Look through the material below and give the number of lines where the string "included" occurs, with nothing added.

··· DATA FOR PROCESSING ···

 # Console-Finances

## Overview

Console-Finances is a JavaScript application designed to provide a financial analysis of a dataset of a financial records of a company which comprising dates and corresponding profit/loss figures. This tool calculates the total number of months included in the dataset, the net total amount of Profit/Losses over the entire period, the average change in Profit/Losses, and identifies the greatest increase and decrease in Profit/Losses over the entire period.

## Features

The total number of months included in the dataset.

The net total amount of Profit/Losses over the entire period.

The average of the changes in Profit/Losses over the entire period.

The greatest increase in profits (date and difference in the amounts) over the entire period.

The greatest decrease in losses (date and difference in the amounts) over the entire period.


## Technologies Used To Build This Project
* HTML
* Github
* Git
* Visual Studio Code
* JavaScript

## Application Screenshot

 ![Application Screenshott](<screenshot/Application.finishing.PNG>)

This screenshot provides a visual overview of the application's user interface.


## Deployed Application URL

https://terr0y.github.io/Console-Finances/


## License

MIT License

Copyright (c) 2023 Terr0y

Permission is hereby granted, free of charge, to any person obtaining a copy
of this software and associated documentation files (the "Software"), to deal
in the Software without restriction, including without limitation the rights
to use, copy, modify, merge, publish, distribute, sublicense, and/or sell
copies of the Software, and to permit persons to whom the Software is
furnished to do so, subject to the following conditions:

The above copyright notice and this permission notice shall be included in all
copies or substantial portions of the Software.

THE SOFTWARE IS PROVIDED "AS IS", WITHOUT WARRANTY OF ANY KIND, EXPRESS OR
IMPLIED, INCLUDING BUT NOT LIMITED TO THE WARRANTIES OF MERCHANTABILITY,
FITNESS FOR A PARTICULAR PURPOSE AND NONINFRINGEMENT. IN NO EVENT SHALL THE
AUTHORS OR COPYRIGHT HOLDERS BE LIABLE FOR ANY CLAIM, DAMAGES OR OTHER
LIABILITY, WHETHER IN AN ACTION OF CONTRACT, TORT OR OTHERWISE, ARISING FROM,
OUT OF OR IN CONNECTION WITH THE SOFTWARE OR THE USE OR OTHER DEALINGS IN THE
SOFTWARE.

···

TASK SOLUTION: 3